After you've finished your water change(s), turn your filter(s) back on. They should finish cleaning the water. The next day, change out your filter floss as it should be clogged.

NOW it is time to start treating with H2O2. This will kill out the small amount of BBA you could not get off the wood and decor. Use 1ml of H2o2 per gallon for your tank (so 40ml for a 40g tank). Turn off your filters. Use a syringe to squirt the H2O2 directly onto the BBA. Once you've used up the full 40ml, turn off your lights. Wait 15 minutes. Then turn on your filters. Wait another 15 minutes. Now turn on your lights. You can do a water change if you want, but it's optional.

I have used higher concentrations of H2O2 (as much as 4ml per gallon); however, the higher you go, the riskier it becomes. If you have done a good job of scrubbing off the BBA, you should not need to take the risks of using higher H2O2 doses. You can repeat the H2O2 treatments as often as twice a day, but space them far enough apart to be certain that the first treatment has completely broken down (H2O2 breaks down into water (H2O) and oxygen (O)).

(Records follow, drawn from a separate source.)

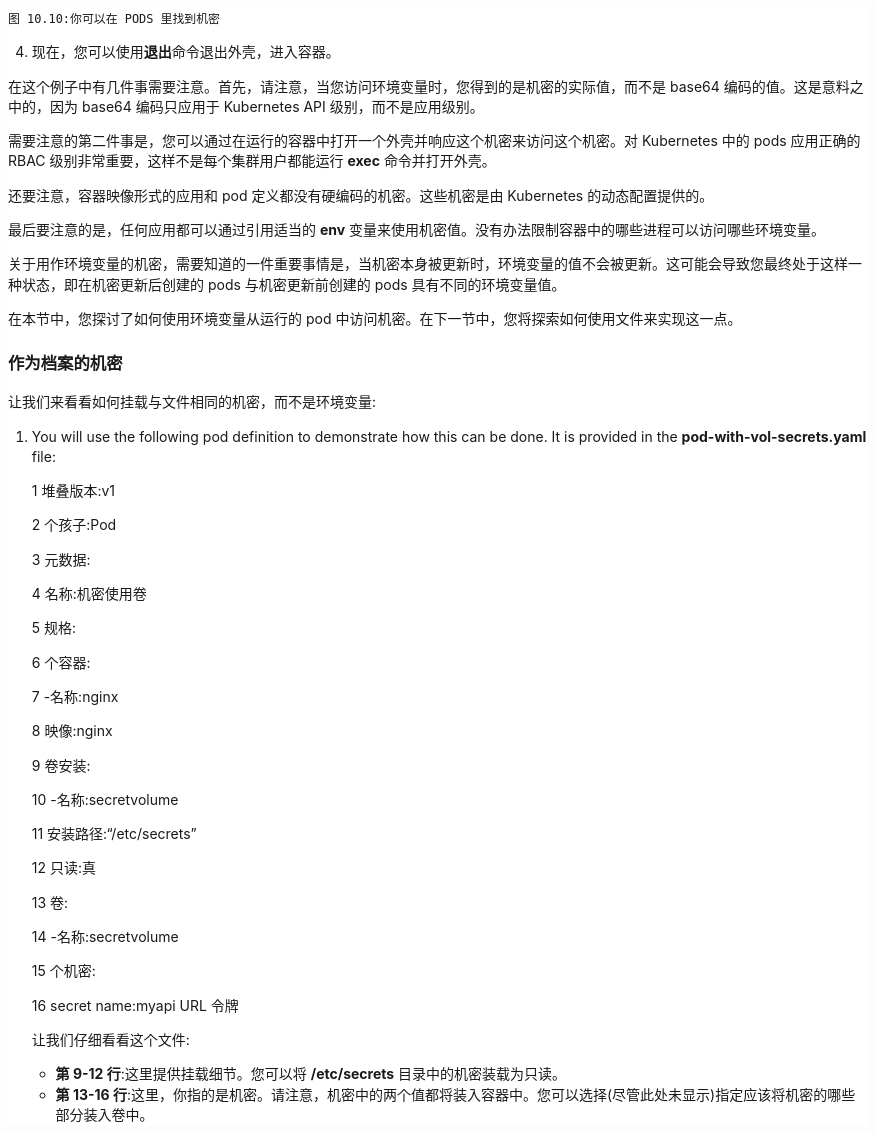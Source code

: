     图 10.10:你可以在 PODS 里找到机密

4.  现在，您可以使用**退出**命令退出外壳，进入容器。

在这个例子中有几件事需要注意。首先，请注意，当您访问环境变量时，您得到的是机密的实际值，而不是 base64 编码的值。这是意料之中的，因为 base64 编码只应用于 Kubernetes API 级别，而不是应用级别。

需要注意的第二件事是，您可以通过在运行的容器中打开一个外壳并响应这个机密来访问这个机密。对 Kubernetes 中的 pods 应用正确的 RBAC 级别非常重要，这样不是每个集群用户都能运行 **exec** 命令并打开外壳。

还要注意，容器映像形式的应用和 pod 定义都没有硬编码的机密。这些机密是由 Kubernetes 的动态配置提供的。

最后要注意的是，任何应用都可以通过引用适当的 **env** 变量来使用机密值。没有办法限制容器中的哪些进程可以访问哪些环境变量。

关于用作环境变量的机密，需要知道的一件重要事情是，当机密本身被更新时，环境变量的值不会被更新。这可能会导致您最终处于这样一种状态，即在机密更新后创建的 pods 与机密更新前创建的 pods 具有不同的环境变量值。

在本节中，您探讨了如何使用环境变量从运行的 pod 中访问机密。在下一节中，您将探索如何使用文件来实现这一点。

### 作为档案的机密

让我们来看看如何挂载与文件相同的机密，而不是环境变量:

1.  You will use the following pod definition to demonstrate how this can be done. It is provided in the **pod-with-vol-secrets.yaml** file:

    1 堆叠版本:v1

    2 个孩子:Pod

    3 元数据:

    4 名称:机密使用卷

    5 规格:

    6 个容器:

    7 -名称:nginx

    8 映像:nginx

    9 卷安装:

    10 -名称:secretvolume

    11 安装路径:“/etc/secrets”

    12 只读:真

    13 卷:

    14 -名称:secretvolume

    15 个机密:

    16 secret name:myapi URL 令牌

    让我们仔细看看这个文件:

    *   **第 9-12 行**:这里提供挂载细节。您可以将 **/etc/secrets** 目录中的机密装载为只读。
    *   **第 13-16 行**:这里，你指的是机密。请注意，机密中的两个值都将装入容器中。您可以选择(尽管此处未显示)指定应该将机密的哪些部分装入卷中。

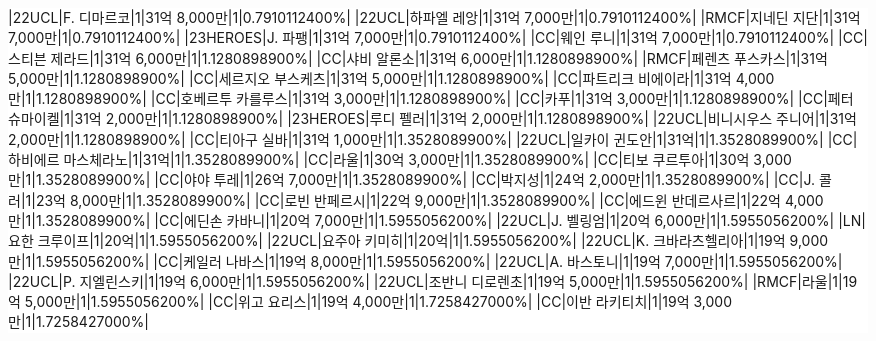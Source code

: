 |22UCL|F. 디마르코|1|31억 8,000만|1|0.7910112400%|
|22UCL|하파엘 레앙|1|31억 7,000만|1|0.7910112400%|
|RMCF|지네딘 지단|1|31억 7,000만|1|0.7910112400%|
|23HEROES|J. 파팽|1|31억 7,000만|1|0.7910112400%|
|CC|웨인 루니|1|31억 7,000만|1|0.7910112400%|
|CC|스티븐 제라드|1|31억 6,000만|1|1.1280898900%|
|CC|샤비 알론소|1|31억 6,000만|1|1.1280898900%|
|RMCF|페렌츠 푸스카스|1|31억 5,000만|1|1.1280898900%|
|CC|세르지오 부스케츠|1|31억 5,000만|1|1.1280898900%|
|CC|파트리크 비에이라|1|31억 4,000만|1|1.1280898900%|
|CC|호베르투 카를루스|1|31억 3,000만|1|1.1280898900%|
|CC|카푸|1|31억 3,000만|1|1.1280898900%|
|CC|페터 슈마이켈|1|31억 2,000만|1|1.1280898900%|
|23HEROES|루디 펠러|1|31억 2,000만|1|1.1280898900%|
|22UCL|비니시우스 주니어|1|31억 2,000만|1|1.1280898900%|
|CC|티아구 실바|1|31억 1,000만|1|1.3528089900%|
|22UCL|일카이 귄도안|1|31억|1|1.3528089900%|
|CC|하비에르 마스체라노|1|31억|1|1.3528089900%|
|CC|라울|1|30억 3,000만|1|1.3528089900%|
|CC|티보 쿠르투아|1|30억 3,000만|1|1.3528089900%|
|CC|야야 투레|1|26억 7,000만|1|1.3528089900%|
|CC|박지성|1|24억 2,000만|1|1.3528089900%|
|CC|J. 콜러|1|23억 8,000만|1|1.3528089900%|
|CC|로빈 반페르시|1|22억 9,000만|1|1.3528089900%|
|CC|에드윈 반데르사르|1|22억 4,000만|1|1.3528089900%|
|CC|에딘손 카바니|1|20억 7,000만|1|1.5955056200%|
|22UCL|J. 벨링엄|1|20억 6,000만|1|1.5955056200%|
|LN|요한 크루이프|1|20억|1|1.5955056200%|
|22UCL|요주아 키미히|1|20억|1|1.5955056200%|
|22UCL|K. 크바라츠헬리아|1|19억 9,000만|1|1.5955056200%|
|CC|케일러 나바스|1|19억 8,000만|1|1.5955056200%|
|22UCL|A. 바스토니|1|19억 7,000만|1|1.5955056200%|
|22UCL|P. 지엘린스키|1|19억 6,000만|1|1.5955056200%|
|22UCL|조반니 디로렌초|1|19억 5,000만|1|1.5955056200%|
|RMCF|라울|1|19억 5,000만|1|1.5955056200%|
|CC|위고 요리스|1|19억 4,000만|1|1.7258427000%|
|CC|이반 라키티치|1|19억 3,000만|1|1.7258427000%|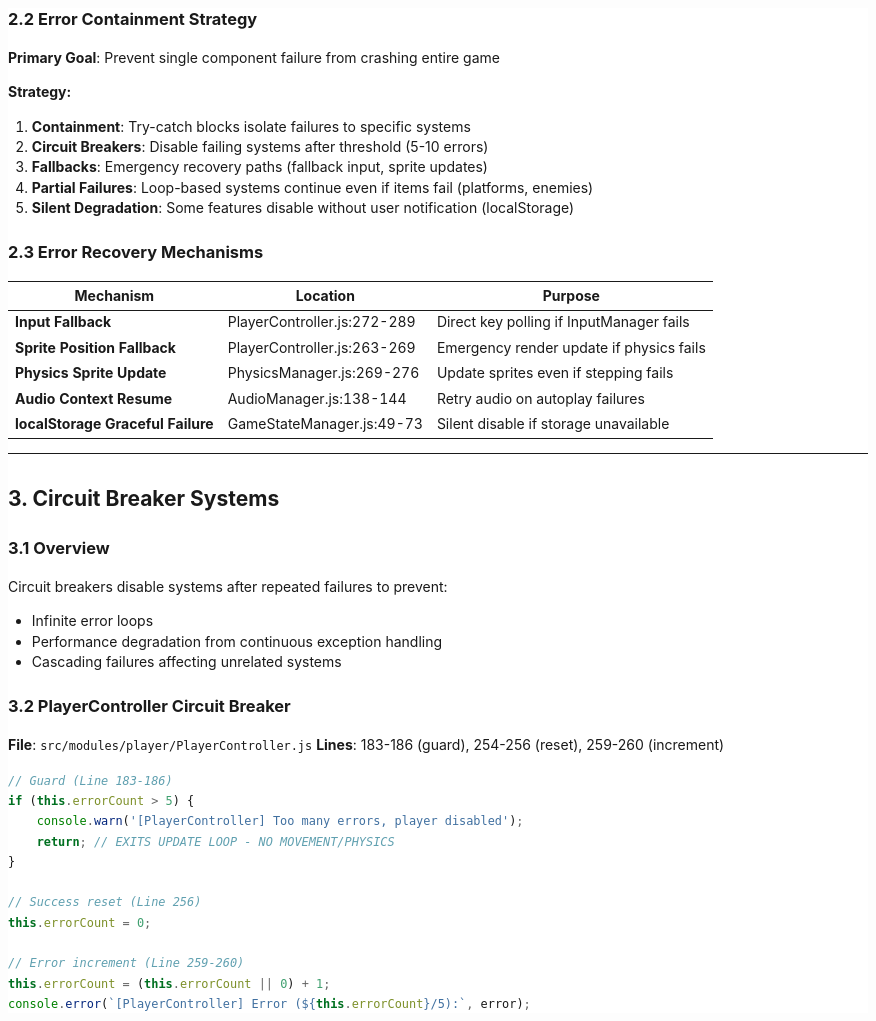 ### 2.2 Error Containment Strategy

**Primary Goal**: Prevent single component failure from crashing entire game

**Strategy:**

1. **Containment**: Try-catch blocks isolate failures to specific systems
2. **Circuit Breakers**: Disable failing systems after threshold (5-10 errors)
3. **Fallbacks**: Emergency recovery paths (fallback input, sprite updates)
4. **Partial Failures**: Loop-based systems continue even if items fail (platforms, enemies)
5. **Silent Degradation**: Some features disable without user notification (localStorage)

### 2.3 Error Recovery Mechanisms

| Mechanism                         | Location                    | Purpose                                  |
| --------------------------------- | --------------------------- | ---------------------------------------- |
| **Input Fallback**                | PlayerController.js:272-289 | Direct key polling if InputManager fails |
| **Sprite Position Fallback**      | PlayerController.js:263-269 | Emergency render update if physics fails |
| **Physics Sprite Update**         | PhysicsManager.js:269-276   | Update sprites even if stepping fails    |
| **Audio Context Resume**          | AudioManager.js:138-144     | Retry audio on autoplay failures         |
| **localStorage Graceful Failure** | GameStateManager.js:49-73   | Silent disable if storage unavailable    |

---

## 3. Circuit Breaker Systems

### 3.1 Overview

Circuit breakers disable systems after repeated failures to prevent:

- Infinite error loops
- Performance degradation from continuous exception handling
- Cascading failures affecting unrelated systems

### 3.2 PlayerController Circuit Breaker

**File**: `src/modules/player/PlayerController.js`
**Lines**: 183-186 (guard), 254-256 (reset), 259-260 (increment)

```javascript
// Guard (Line 183-186)
if (this.errorCount > 5) {
    console.warn('[PlayerController] Too many errors, player disabled');
    return; // EXITS UPDATE LOOP - NO MOVEMENT/PHYSICS
}

// Success reset (Line 256)
this.errorCount = 0;

// Error increment (Line 259-260)
this.errorCount = (this.errorCount || 0) + 1;
console.error(`[PlayerController] Error (${this.errorCount}/5):`, error);
```
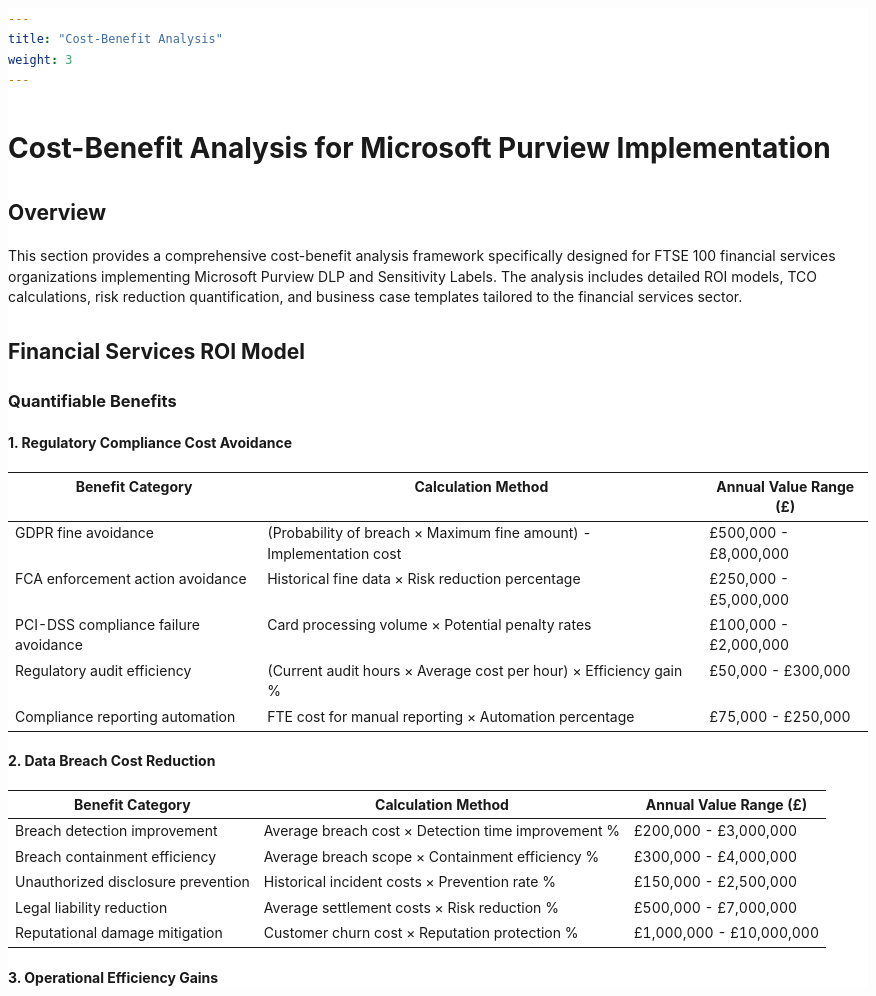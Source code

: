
 ```yaml
---
title: "Cost-Benefit Analysis"
weight: 3
---
```


# Cost-Benefit Analysis for Microsoft Purview Implementation

## Overview

This section provides a comprehensive cost-benefit analysis framework specifically designed for FTSE 100 financial services organizations implementing Microsoft Purview DLP and Sensitivity Labels. The analysis includes detailed ROI models, TCO calculations, risk reduction quantification, and business case templates tailored to the financial services sector.

## Financial Services ROI Model

### Quantifiable Benefits

#### 1. Regulatory Compliance Cost Avoidance

| Benefit Category | Calculation Method | Annual Value Range (£) |
|------------------|-------------------|------------------------|
| GDPR fine avoidance | (Probability of breach × Maximum fine amount) - Implementation cost | £500,000 - £8,000,000 |
| FCA enforcement action avoidance | Historical fine data × Risk reduction percentage | £250,000 - £5,000,000 |
| PCI-DSS compliance failure avoidance | Card processing volume × Potential penalty rates | £100,000 - £2,000,000 |
| Regulatory audit efficiency | (Current audit hours × Average cost per hour) × Efficiency gain % | £50,000 - £300,000 |
| Compliance reporting automation | FTE cost for manual reporting × Automation percentage | £75,000 - £250,000 |

#### 2. Data Breach Cost Reduction

| Benefit Category | Calculation Method | Annual Value Range (£) |
|------------------|-------------------|------------------------|
| Breach detection improvement | Average breach cost × Detection time improvement % | £200,000 - £3,000,000 |
| Breach containment efficiency | Average breach scope × Containment efficiency % | £300,000 - £4,000,000 |
| Unauthorized disclosure prevention | Historical incident costs × Prevention rate % | £150,000 - £2,500,000 |
| Legal liability reduction | Average settlement costs × Risk reduction % | £500,000 - £7,000,000 |
| Reputational damage mitigation | Customer churn cost × Reputation protection % | £1,000,000 - £10,000,000 |

#### 3. Operational Efficiency Gains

I generally wait 9-12 hours between treatments.

The more algae you kill with H2O2, the more you will need to keep up with water changes to remove the dead algae from the tank; otherwise, the dead algae will decompose and turn into ammonia which can cause your tank to mini-cycle (another reason why physical removal is preferred over using H2O2 with a bad outbreak of BBA like this). So it's always a good idea to test your water for ammonia, nitrites, and nitrates while you're doing all this to be sure your cycle remains in good shape. If you do get a mini-cycle, perform water changes as needed to clean out the dead algae and to keep the water parameters in check. Dose with Prime every 24 hours to protect the fish from any harmful effects of the mini-cycle.

It is always best to catch an algae problem before it gets this bad, but it's not impossible to fix it once it's taken over like this. While my suggestion may include a lot of hard work and may make the tank look disastrous while you're working on it, the results are excellent. The two times I've done this, it has completely resolved the algae problems after just one round of cleaning. So the work is well worth the effort and much preferred over spending months and months of fighting the algae. I've even won the battle over a combination of BBA and Clado using this technique.


----------



## Complexity (Jan 30, 2008)

Having gone over how to clean the BBA out of the tank, I think it's also very important to consider how the BBA got this bad in the first place. Ultimately, you have to figure out what caused the BBA in order to correct the problem so it won't keep coming back.

While BBA is generally attributed to low or fluctuating CO2, I don't think it's quite that simple. One thing I noticed in your pictures is your water is rather murky. That brings up two concerns:

How long has this tank been running?

What filter(s) are you using?

I see that you have a drop checker so I gather you're adding CO2. Are you doing DIY or a pressurized system? What color does your drop checker usually show? Blue? Green? Yellowish-green? Greenish-yellow?

What lighting do you have? What is the photoperiod?

Are you dosing any ferts? If so, which ferts, how often, and how much?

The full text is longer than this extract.